#### [What the exercise asks]
Starting at the line that contains "Golang ! <br>", copy each line through the end of the listing below. Include both ends and output nothing more.

#### [Source records]
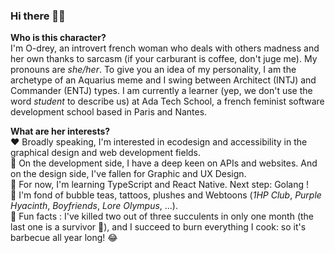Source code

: ### Hi there 👋🏾


**Who is this character?** <br>
I'm O-drey, an introvert french woman who deals with others madness and her own thanks to sarcasm (if your carburant is coffee, don't juge me).
My pronouns are _she/her_.
To give you an idea of my personality, I am the archetype of an Aquarius meme and I swing between Architect (INTJ) and Commander (ENTJ) types.
I am currently a learner (yep, we don't use the word _student_ to describe us) at Ada Tech School, a french feminist software development school based in Paris and Nantes.


**What are her interests?** <br>
  ❤️ Broadly speaking, I'm interested in ecodesign and accessibility in the graphical design and web development fields. <br>
  🔭 On the development side, I have a deep keen on APIs and websites. And on the design side, I've fallen for Graphic and UX Design. <br>
  🌱 For now, I'm learning TypeScript and React Native. Next step: Golang ! <br>
  📌 I'm fond of bubble teas, tattoos, plushes and Webtoons (_1HP Club_, _Purple Hyacinth_, _Boyfriends_, _Lore Olympus_, ...). <br>
  🤯 Fun facts : I've killed two out of three succulents in only one month (the last one is a survivor 🌵), and I succeed to burn everything I cook: so it's barbecue all year long! 😂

#### [Finished exercise]
  🌱 For now, I'm learning TypeScript and React Native. Next step: Golang ! <br>
  📌 I'm fond of bubble teas, tattoos, plushes and Webtoons (_1HP Club_, _Purple Hyacinth_, _Boyfriends_, _Lore Olympus_, ...). <br>
  🤯 Fun facts : I've killed two out of three succulents in only one month (the last one is a survivor 🌵), and I succeed to burn everything I cook: so it's barbecue all year long! 😂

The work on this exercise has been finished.